Il existe une version préliminaire du code qui a été envoyée à tous les magistrats, lesquels peuvent encore faire des observations quant à ce texte. Des efforts ont été faits, comme l’informatisation du bâtiment, la réforme de la formation des jeunes magistrats – nous avons d’ailleurs recruté en septembre treize attachés de justice. Il reste cependant incontestablement des efforts à faire. Pour paraphraser un homme politique français, je dirais que la pente est raide et longue.
Les questions du Greco
Le Groupe d’États contre la corruption finalise au Luxembourg une évaluation sur la corruption des parlementaires, des juges et des procureurs.
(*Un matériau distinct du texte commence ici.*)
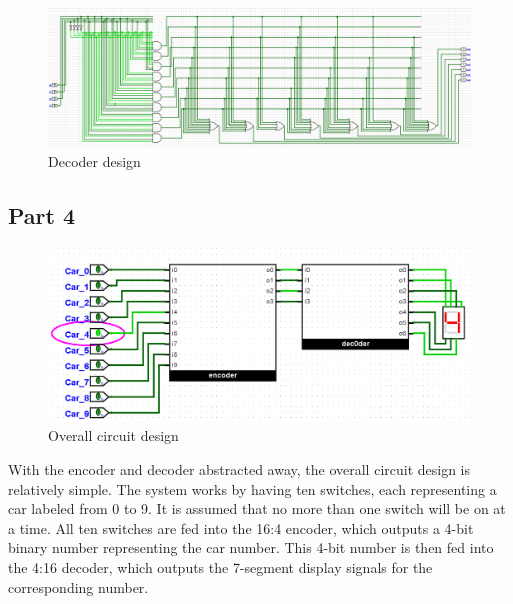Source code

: \documentclass{article}
\begin{document}
\begin{figure}[H]
    \centering
    \includegraphics[width=\textwidth]{./images/decoder.png}
    \caption{Decoder design}
\end{figure}

\subsection{Part 4}
\begin{figure}[H]
    \centering
    \includegraphics[width=\textwidth]{./images/circuit2.png}
    \caption{Overall circuit design}
\end{figure}
With the encoder and decoder abstracted away, the overall circuit design is relatively simple. 
The system works by having ten switches, each representing a car labeled from 0 to 9.
It is assumed that no more than one switch will be on at a time.
All ten switches are fed into the 16:4 encoder, which outputs a 4-bit binary number representing the car number.
This 4-bit number is then fed into the 4:16 decoder, which outputs the 7-segment display signals for the corresponding number.
\end{document}
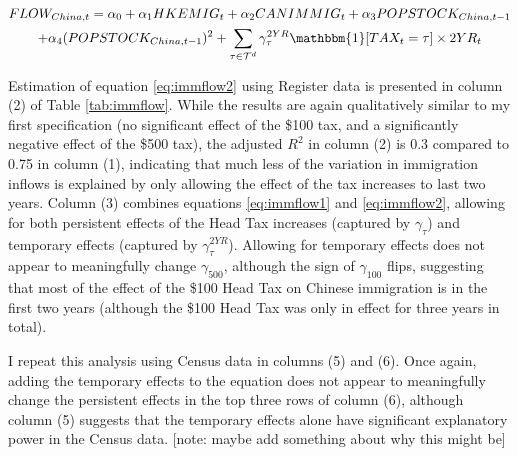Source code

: \begin{multline}
    \label{eq:immflow2}
    FLOW_{China,t} = \alpha_0 + \alpha_1 HKEMIG_t + \alpha_2 CANIMMIG_t + \alpha_3 POPSTOCK_{China, t-1} \\ + \alpha_4 (POPSTOCK_{China, t-1})^2 + \sum_{\tau \in \mathcal{T}^d} \gamma^{2YR}_\tau \mathbbm{1}[TAX_t = \tau]\times 2YR_t
\end{multline}

Estimation of equation \ref{eq:immflow2} using Register data is presented in column (2) of Table \ref{tab:immflow}. While the results are again qualitatively similar to my first specification (no significant effect of the \$100 tax, and a significantly negative effect of the \$500 tax), the adjusted $R^2$ in column (2) is 0.3 compared to 0.75 in column (1), indicating that much less of the variation in immigration inflows is explained by only allowing the effect of the tax increases to last two years. Column (3) combines equations \ref{eq:immflow1} and \ref{eq:immflow2}, allowing for both persistent effects of the Head Tax increases (captured by $\gamma_{\tau}$) and temporary effects (captured by $\gamma_{\tau}^{2YR}$). 
Allowing for temporary effects does not appear to meaningfully change $\gamma_{500}$, although the sign of $\gamma_{100}$ flips, suggesting that most of the effect of the \$100 Head Tax on Chinese immigration is in the first two years (although the \$100 Head Tax was only in effect for three years in total).

I repeat this analysis using Census data in columns (5) and (6). Once again, adding the temporary effects to the equation does not appear to meaningfully change the persistent effects in the top three rows of column (6), although column (5) suggests that the temporary effects alone have significant explanatory power in the Census data. [note: maybe add something about why this might be]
Le rapport est attendu pour 2013. Les experts du Greco s’intéressent, entre autres choses, au registre des déclarations des activités professionnelles et rémunérées des députés et des soutiens financiers du secteur privé , mis en place en septembre 2011 précisément à la demande du Greco. En mai dernier, aucun soutien de source privée n’avait été signalé dans le registre et la régularité de sa mise à jour ainsi que la pertinence des informations à mettre dans les « fichiers » sont sujets à des questions. Les experts ont d’ailleurs demandé des précisions à ce sujet lors de leur visite cette semaine. Ils se sont aussi interrogés sur la prise en compte, dans le registre, des apports en nature comme les frais de voyage ou la participation à des évènements pris en charge par les gentils donateurs. Ils avaient enfin des questions sur l’absence de règles particulières, outre le code pénal sur la corruption, concernant les cadeaux. Concernant la corruption dans la justice, les évaluateurs ont demandé des précisions sur l’avancée des travaux sur le code de déontologie et son contenu (bien sûr aussi sur l’évolution du projet de réorganisation de la justice, pour la rendre indépendante en droit de l’Exécutif). « Nous ne nous contenterons pas de savoir qu’il y a un code de déontologie, nous en discuterons le contenu », a souligné Christophe Speckbacher, chef de section du secrétariat Greco, lors d’une conférence de presse.